**** DATA FOR THIS TASK

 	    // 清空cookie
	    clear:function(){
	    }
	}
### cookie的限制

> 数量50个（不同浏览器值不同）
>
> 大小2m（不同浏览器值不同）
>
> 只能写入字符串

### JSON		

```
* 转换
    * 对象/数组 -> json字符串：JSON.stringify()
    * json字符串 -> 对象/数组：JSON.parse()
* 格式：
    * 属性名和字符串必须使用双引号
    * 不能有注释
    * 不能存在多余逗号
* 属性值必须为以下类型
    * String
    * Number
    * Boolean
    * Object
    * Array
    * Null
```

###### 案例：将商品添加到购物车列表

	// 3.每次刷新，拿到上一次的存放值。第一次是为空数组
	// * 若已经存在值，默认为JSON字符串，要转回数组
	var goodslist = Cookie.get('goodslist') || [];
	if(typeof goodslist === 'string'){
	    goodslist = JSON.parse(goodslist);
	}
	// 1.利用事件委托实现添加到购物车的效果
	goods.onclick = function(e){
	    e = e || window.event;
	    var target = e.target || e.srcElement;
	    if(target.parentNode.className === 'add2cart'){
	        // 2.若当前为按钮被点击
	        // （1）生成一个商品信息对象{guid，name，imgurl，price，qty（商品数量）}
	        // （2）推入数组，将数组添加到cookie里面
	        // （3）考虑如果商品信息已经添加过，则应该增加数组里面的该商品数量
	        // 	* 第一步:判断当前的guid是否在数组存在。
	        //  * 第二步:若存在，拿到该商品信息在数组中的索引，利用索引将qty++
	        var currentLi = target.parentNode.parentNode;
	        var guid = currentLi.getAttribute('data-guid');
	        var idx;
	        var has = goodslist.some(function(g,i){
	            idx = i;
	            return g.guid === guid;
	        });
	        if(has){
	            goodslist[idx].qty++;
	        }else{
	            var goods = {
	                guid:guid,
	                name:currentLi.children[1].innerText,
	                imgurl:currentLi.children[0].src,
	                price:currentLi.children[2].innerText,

********

--- WORK INSTRUCTIONS ---
Report every line of the material above in which "innerText" appears.

--- YOUR SOLUTION ---
	                name:currentLi.children[1].innerText,
	                price:currentLi.children[2].innerText,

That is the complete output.